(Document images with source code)
= = =
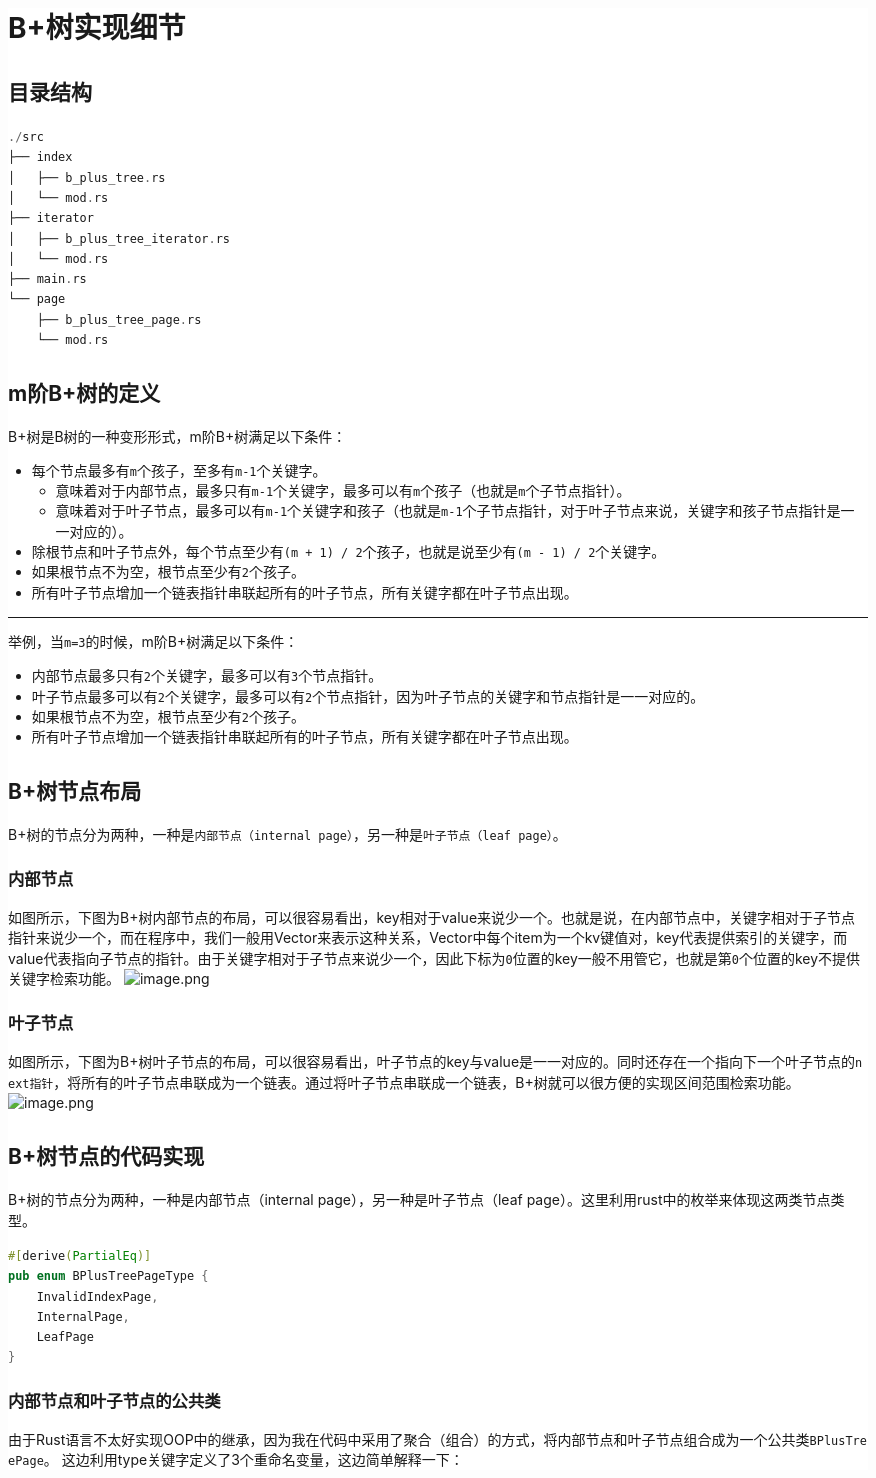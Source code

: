 # B+树实现细节
## 目录结构
```cpp
./src
├── index
│   ├── b_plus_tree.rs
│   └── mod.rs
├── iterator
│   ├── b_plus_tree_iterator.rs
│   └── mod.rs
├── main.rs
└── page
    ├── b_plus_tree_page.rs
    └── mod.rs
```
## m阶B+树的定义
B+树是B树的一种变形形式，m阶B+树满足以下条件：

- 每个节点最多有`m`个孩子，至多有`m-1`个关键字。
   - 意味着对于内部节点，最多只有`m-1`个关键字，最多可以有`m`个孩子（也就是`m`个子节点指针）。
   - 意味着对于叶子节点，最多可以有`m-1`个关键字和孩子（也就是`m-1`个子节点指针，对于叶子节点来说，关键字和孩子节点指针是一一对应的）。
- 除根节点和叶子节点外，每个节点至少有`(m + 1) / 2`个孩子，也就是说至少有`(m - 1) / 2`个关键字。
- 如果根节点不为空，根节点至少有`2`个孩子。
- 所有叶子节点增加一个链表指针串联起所有的叶子节点，所有关键字都在叶子节点出现。

---

举例，当`m=3`的时候，m阶B+树满足以下条件：

- 内部节点最多只有`2`个关键字，最多可以有`3`个节点指针。
- 叶子节点最多可以有`2`个关键字，最多可以有`2`个节点指针，因为叶子节点的关键字和节点指针是一一对应的。
- 如果根节点不为空，根节点至少有`2`个孩子。
- 所有叶子节点增加一个链表指针串联起所有的叶子节点，所有关键字都在叶子节点出现。
## B+树节点布局
B+树的节点分为两种，一种是`内部节点（internal page）`，另一种是`叶子节点（leaf page）`。
### 内部节点
如图所示，下图为B+树内部节点的布局，可以很容易看出，key相对于value来说少一个。也就是说，在内部节点中，关键字相对于子节点指针来说少一个，而在程序中，我们一般用Vector来表示这种关系，Vector中每个item为一个kv键值对，key代表提供索引的关键字，而value代表指向子节点的指针。由于关键字相对于子节点来说少一个，因此下标为`0`位置的key一般不用管它，也就是第`0`个位置的key不提供关键字检索功能。
![image.png](https://cdn.nlark.com/yuque/0/2022/png/22571229/1672300753263-42681058-44d1-4a62-a591-cc4ead9f4de7.png#averageHue=%23d9e3c6&clientId=ua286eb08-ee6b-4&crop=0&crop=0&crop=1&crop=1&from=paste&id=u9c5072e2&margin=%5Bobject%20Object%5D&name=image.png&originHeight=404&originWidth=642&originalType=binary&ratio=1&rotation=0&showTitle=false&size=177552&status=done&style=none&taskId=u25744fcc-f5a3-4558-8b4c-133ee5ad579&title=)
### 叶子节点
如图所示，下图为B+树叶子节点的布局，可以很容易看出，叶子节点的key与value是一一对应的。同时还存在一个指向下一个叶子节点的`next指针`，将所有的叶子节点串联成为一个链表。通过将叶子节点串联成一个链表，B+树就可以很方便的实现区间范围检索功能。
![image.png](https://cdn.nlark.com/yuque/0/2022/png/22571229/1672301476313-4c730a41-0d1c-4451-ac1c-dded7524166b.png#averageHue=%23f0efee&clientId=ua286eb08-ee6b-4&crop=0&crop=0&crop=1&crop=1&from=paste&id=ue528ea12&margin=%5Bobject%20Object%5D&name=image.png&originHeight=527&originWidth=2988&originalType=binary&ratio=1&rotation=0&showTitle=false&size=729315&status=done&style=none&taskId=u8811d144-21e9-4bee-8bde-fd527ac7390&title=)
## B+树节点的代码实现
B+树的节点分为两种，一种是内部节点（internal page），另一种是叶子节点（leaf page）。这里利用rust中的枚举来体现这两类节点类型。
```rust
#[derive(PartialEq)]
pub enum BPlusTreePageType {
    InvalidIndexPage,
    InternalPage,
    LeafPage
}
```
### 内部节点和叶子节点的公共类
由于Rust语言不太好实现OOP中的继承，因为我在代码中采用了聚合（组合）的方式，将内部节点和叶子节点组合成为一个公共类`BPlusTreePage`。
这边利用type关键字定义了3个重命名变量，这边简单解释一下：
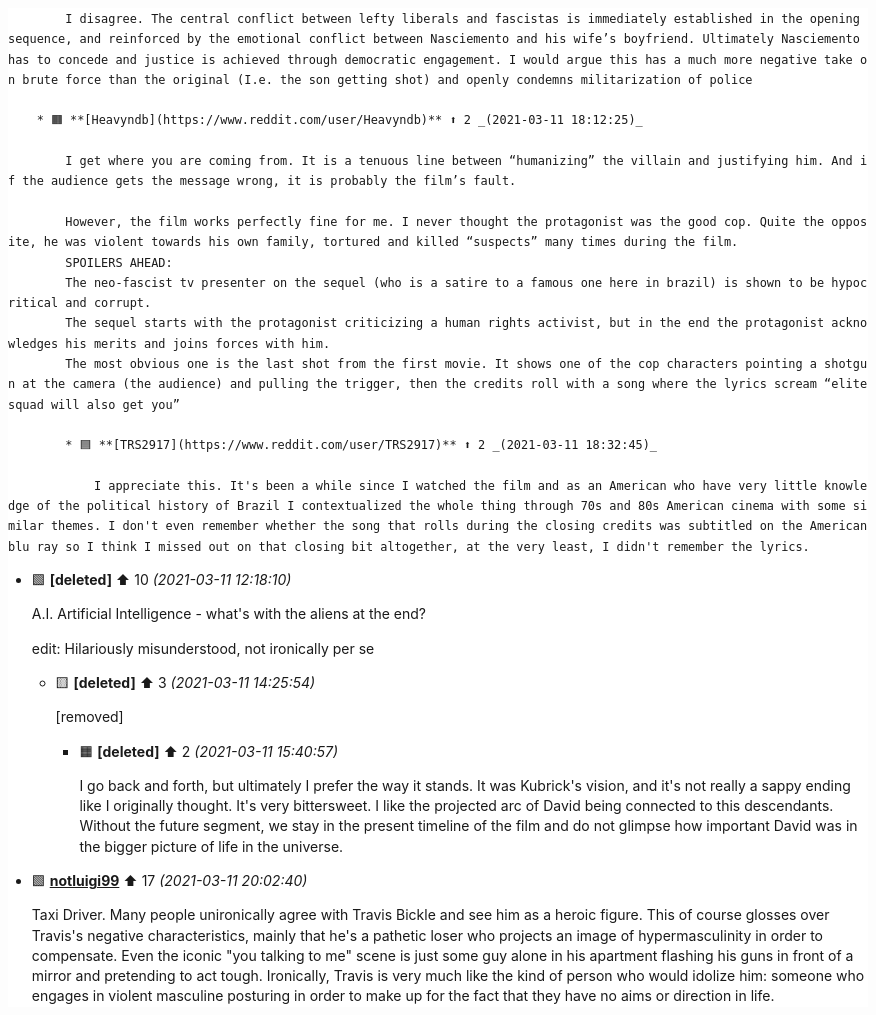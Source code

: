 			I disagree. The central conflict between lefty liberals and fascistas is immediately established in the opening sequence, and reinforced by the emotional conflict between Nasciemento and his wife’s boyfriend. Ultimately Nasciemento has to concede and justice is achieved through democratic engagement. I would argue this has a much more negative take on brute force than the original (I.e. the son getting shot) and openly condemns militarization of police

		* 🟧 **[Heavyndb](https://www.reddit.com/user/Heavyndb)** ⬆️ 2 _(2021-03-11 18:12:25)_

			I get where you are coming from. It is a tenuous line between “humanizing” the villain and justifying him. And if the audience gets the message wrong, it is probably the film’s fault.
			
			However, the film works perfectly fine for me. I never thought the protagonist was the good cop. Quite the opposite, he was violent towards his own family, tortured and killed “suspects” many times during the film. 
			SPOILERS AHEAD:
			The neo-fascist tv presenter on the sequel (who is a satire to a famous one here in brazil) is shown to be hypocritical and corrupt.
			The sequel starts with the protagonist criticizing a human rights activist, but in the end the protagonist acknowledges his merits and joins forces with him.
			The most obvious one is the last shot from the first movie. It shows one of the cop characters pointing a shotgun at the camera (the audience) and pulling the trigger, then the credits roll with a song where the lyrics scream “elite squad will also get you”

			* 🟦 **[TRS2917](https://www.reddit.com/user/TRS2917)** ⬆️ 2 _(2021-03-11 18:32:45)_

				I appreciate this. It's been a while since I watched the film and as an American who have very little knowledge of the political history of Brazil I contextualized the whole thing through 70s and 80s American cinema with some similar themes. I don't even remember whether the song that rolls during the closing credits was subtitled on the American blu ray so I think I missed out on that closing bit altogether, at the very least, I didn't remember the lyrics.

* 🟩 **[deleted]** ⬆️ 10 _(2021-03-11 12:18:10)_

	A.I. Artificial Intelligence - what's with the aliens at the end?

	edit: Hilariously misunderstood, not ironically per se

	* 🟨 **[deleted]** ⬆️ 3 _(2021-03-11 14:25:54)_

		[removed]

		* 🟧 **[deleted]** ⬆️ 2 _(2021-03-11 15:40:57)_

			I go back and forth, but ultimately I prefer the way it stands.  It was Kubrick's vision, and it's not really a sappy ending like I originally thought.  It's very bittersweet. I like the projected arc of David being connected to this descendants.  Without the future segment, we stay in the present timeline of the film and do not glimpse how important David was in the bigger picture of life in the universe.

* 🟩 **[notluigi99](https://www.reddit.com/user/notluigi99)** ⬆️ 17 _(2021-03-11 20:02:40)_

	Taxi Driver. Many people unironically agree with Travis Bickle and see him as a heroic figure. This of course glosses over Travis's negative characteristics, mainly that he's a pathetic loser who projects an image of hypermasculinity in order to compensate. Even the iconic "you talking to me" scene is just some guy alone in his apartment flashing his guns in front of a mirror and pretending to act tough. Ironically, Travis is very much like the kind of person who would idolize him: someone who engages in violent masculine posturing in order to make up for the fact that they have no aims or direction in life.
= = =
_WHAT YOU SHOULD DO_
Word for word, copy out each record; do not include pictures.

_RESPONSE_
Source code

: # B+树实现细节
## 目录结构
```cpp
./src
├── index
│   ├── b_plus_tree.rs
│   └── mod.rs
├── iterator
│   ├── b_plus_tree_iterator.rs
│   └── mod.rs
├── main.rs
└── page
    ├── b_plus_tree_page.rs
    └── mod.rs
```
## m阶B+树的定义
B+树是B树的一种变形形式，m阶B+树满足以下条件：

- 每个节点最多有`m`个孩子，至多有`m-1`个关键字。
   - 意味着对于内部节点，最多只有`m-1`个关键字，最多可以有`m`个孩子（也就是`m`个子节点指针）。
   - 意味着对于叶子节点，最多可以有`m-1`个关键字和孩子（也就是`m-1`个子节点指针，对于叶子节点来说，关键字和孩子节点指针是一一对应的）。
- 除根节点和叶子节点外，每个节点至少有`(m + 1) / 2`个孩子，也就是说至少有`(m - 1) / 2`个关键字。
- 如果根节点不为空，根节点至少有`2`个孩子。
- 所有叶子节点增加一个链表指针串联起所有的叶子节点，所有关键字都在叶子节点出现。

---

举例，当`m=3`的时候，m阶B+树满足以下条件：

- 内部节点最多只有`2`个关键字，最多可以有`3`个节点指针。
- 叶子节点最多可以有`2`个关键字，最多可以有`2`个节点指针，因为叶子节点的关键字和节点指针是一一对应的。
- 如果根节点不为空，根节点至少有`2`个孩子。
- 所有叶子节点增加一个链表指针串联起所有的叶子节点，所有关键字都在叶子节点出现。
## B+树节点布局
B+树的节点分为两种，一种是`内部节点（internal page）`，另一种是`叶子节点（leaf page）`。
### 内部节点
如图所示，下图为B+树内部节点的布局，可以很容易看出，key相对于value来说少一个。也就是说，在内部节点中，关键字相对于子节点指针来说少一个，而在程序中，我们一般用Vector来表示这种关系，Vector中每个item为一个kv键值对，key代表提供索引的关键字，而value代表指向子节点的指针。由于关键字相对于子节点来说少一个，因此下标为`0`位置的key一般不用管它，也就是第`0`个位置的key不提供关键字检索功能。
![image.png](https://cdn.nlark.com/yuque/0/2022/png/22571229/1672300753263-42681058-44d1-4a62-a591-cc4ead9f4de7.png#averageHue=%23d9e3c6&clientId=ua286eb08-ee6b-4&crop=0&crop=0&crop=1&crop=1&from=paste&id=u9c5072e2&margin=%5Bobject%20Object%5D&name=image.png&originHeight=404&originWidth=642&originalType=binary&ratio=1&rotation=0&showTitle=false&size=177552&status=done&style=none&taskId=u25744fcc-f5a3-4558-8b4c-133ee5ad579&title=)
### 叶子节点
如图所示，下图为B+树叶子节点的布局，可以很容易看出，叶子节点的key与value是一一对应的。同时还存在一个指向下一个叶子节点的`next指针`，将所有的叶子节点串联成为一个链表。通过将叶子节点串联成一个链表，B+树就可以很方便的实现区间范围检索功能。
![image.png](https://cdn.nlark.com/yuque/0/2022/png/22571229/1672301476313-4c730a41-0d1c-4451-ac1c-dded7524166b.png#averageHue=%23f0efee&clientId=ua286eb08-ee6b-4&crop=0&crop=0&crop=1&crop=1&from=paste&id=ue528ea12&margin=%5Bobject%20Object%5D&name=image.png&originHeight=527&originWidth=2988&originalType=binary&ratio=1&rotation=0&showTitle=false&size=729315&status=done&style=none&taskId=u8811d144-21e9-4bee-8bde-fd527ac7390&title=)
## B+树节点的代码实现
B+树的节点分为两种，一种是内部节点（internal page），另一种是叶子节点（leaf page）。这里利用rust中的枚举来体现这两类节点类型。
```rust
#[derive(PartialEq)]
pub enum BPlusTreePageType {
    InvalidIndexPage,
    InternalPage,
    LeafPage
}
```
### 内部节点和叶子节点的公共类
由于Rust语言不太好实现OOP中的继承，因为我在代码中采用了聚合（组合）的方式，将内部节点和叶子节点组合成为一个公共类`BPlusTreePage`。
这边利用type关键字定义了3个重命名变量，这边简单解释一下：
Source code

: 			I disagree. The central conflict between lefty liberals and fascistas is immediately established in the opening sequence, and reinforced by the emotional conflict between Nasciemento and his wife’s boyfriend. Ultimately Nasciemento has to concede and justice is achieved through democratic engagement. I would argue this has a much more negative take on brute force than the original (I.e. the son getting shot) and openly condemns militarization of police

		* 🟧 **[Heavyndb](https://www.reddit.com/user/Heavyndb)** ⬆️ 2 _(2021-03-11 18:12:25)_

			I get where you are coming from. It is a tenuous line between “humanizing” the villain and justifying him. And if the audience gets the message wrong, it is probably the film’s fault.
			
			However, the film works perfectly fine for me. I never thought the protagonist was the good cop. Quite the opposite, he was violent towards his own family, tortured and killed “suspects” many times during the film. 
			SPOILERS AHEAD:
			The neo-fascist tv presenter on the sequel (who is a satire to a famous one here in brazil) is shown to be hypocritical and corrupt.
			The sequel starts with the protagonist criticizing a human rights activist, but in the end the protagonist acknowledges his merits and joins forces with him.
			The most obvious one is the last shot from the first movie. It shows one of the cop characters pointing a shotgun at the camera (the audience) and pulling the trigger, then the credits roll with a song where the lyrics scream “elite squad will also get you”

			* 🟦 **[TRS2917](https://www.reddit.com/user/TRS2917)** ⬆️ 2 _(2021-03-11 18:32:45)_

				I appreciate this. It's been a while since I watched the film and as an American who have very little knowledge of the political history of Brazil I contextualized the whole thing through 70s and 80s American cinema with some similar themes. I don't even remember whether the song that rolls during the closing credits was subtitled on the American blu ray so I think I missed out on that closing bit altogether, at the very least, I didn't remember the lyrics.

* 🟩 **[deleted]** ⬆️ 10 _(2021-03-11 12:18:10)_

	A.I. Artificial Intelligence - what's with the aliens at the end?

	edit: Hilariously misunderstood, not ironically per se

	* 🟨 **[deleted]** ⬆️ 3 _(2021-03-11 14:25:54)_

		[removed]

		* 🟧 **[deleted]** ⬆️ 2 _(2021-03-11 15:40:57)_

			I go back and forth, but ultimately I prefer the way it stands.  It was Kubrick's vision, and it's not really a sappy ending like I originally thought.  It's very bittersweet. I like the projected arc of David being connected to this descendants.  Without the future segment, we stay in the present timeline of the film and do not glimpse how important David was in the bigger picture of life in the universe.

* 🟩 **[notluigi99](https://www.reddit.com/user/notluigi99)** ⬆️ 17 _(2021-03-11 20:02:40)_

	Taxi Driver. Many people unironically agree with Travis Bickle and see him as a heroic figure. This of course glosses over Travis's negative characteristics, mainly that he's a pathetic loser who projects an image of hypermasculinity in order to compensate. Even the iconic "you talking to me" scene is just some guy alone in his apartment flashing his guns in front of a mirror and pretending to act tough. Ironically, Travis is very much like the kind of person who would idolize him: someone who engages in violent masculine posturing in order to make up for the fact that they have no aims or direction in life.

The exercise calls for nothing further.